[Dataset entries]
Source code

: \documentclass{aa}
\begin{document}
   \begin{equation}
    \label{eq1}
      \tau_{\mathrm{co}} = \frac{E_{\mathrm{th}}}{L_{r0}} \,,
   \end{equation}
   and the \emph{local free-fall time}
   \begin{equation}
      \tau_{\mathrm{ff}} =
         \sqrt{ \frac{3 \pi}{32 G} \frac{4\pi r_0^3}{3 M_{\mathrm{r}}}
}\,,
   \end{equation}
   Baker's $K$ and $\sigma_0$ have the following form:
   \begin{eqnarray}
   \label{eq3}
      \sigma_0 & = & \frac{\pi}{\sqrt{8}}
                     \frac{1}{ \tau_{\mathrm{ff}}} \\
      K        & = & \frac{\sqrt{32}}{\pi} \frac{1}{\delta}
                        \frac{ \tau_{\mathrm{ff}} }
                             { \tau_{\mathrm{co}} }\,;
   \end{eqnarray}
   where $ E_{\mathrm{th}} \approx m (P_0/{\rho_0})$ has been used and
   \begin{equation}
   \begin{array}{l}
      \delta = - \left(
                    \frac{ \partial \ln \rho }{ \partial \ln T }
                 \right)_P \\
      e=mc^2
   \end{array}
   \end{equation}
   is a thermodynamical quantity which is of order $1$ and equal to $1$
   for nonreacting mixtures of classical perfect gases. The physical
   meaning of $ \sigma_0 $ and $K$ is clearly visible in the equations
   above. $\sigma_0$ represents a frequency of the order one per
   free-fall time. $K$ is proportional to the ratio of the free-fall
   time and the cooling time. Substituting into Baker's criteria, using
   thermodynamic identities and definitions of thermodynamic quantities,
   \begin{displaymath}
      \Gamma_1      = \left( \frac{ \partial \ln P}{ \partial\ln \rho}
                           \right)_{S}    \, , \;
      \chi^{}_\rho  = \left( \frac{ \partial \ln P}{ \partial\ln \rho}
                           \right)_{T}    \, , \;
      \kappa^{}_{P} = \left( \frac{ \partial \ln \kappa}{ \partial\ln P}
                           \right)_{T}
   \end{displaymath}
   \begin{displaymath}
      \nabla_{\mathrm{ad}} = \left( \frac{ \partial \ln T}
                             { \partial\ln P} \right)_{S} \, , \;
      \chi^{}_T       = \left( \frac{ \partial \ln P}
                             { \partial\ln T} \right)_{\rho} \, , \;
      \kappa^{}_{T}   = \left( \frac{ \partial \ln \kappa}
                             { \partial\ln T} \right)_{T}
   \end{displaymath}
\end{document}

PROMPT: The lines you need are those containing "kappa"; find them in the records and copy them.

ANSWER SPACE:
      \kappa^{}_{P} = \left( \frac{ \partial \ln \kappa}{ \partial\ln P}
      \kappa^{}_{T}   = \left( \frac{ \partial \ln \kappa}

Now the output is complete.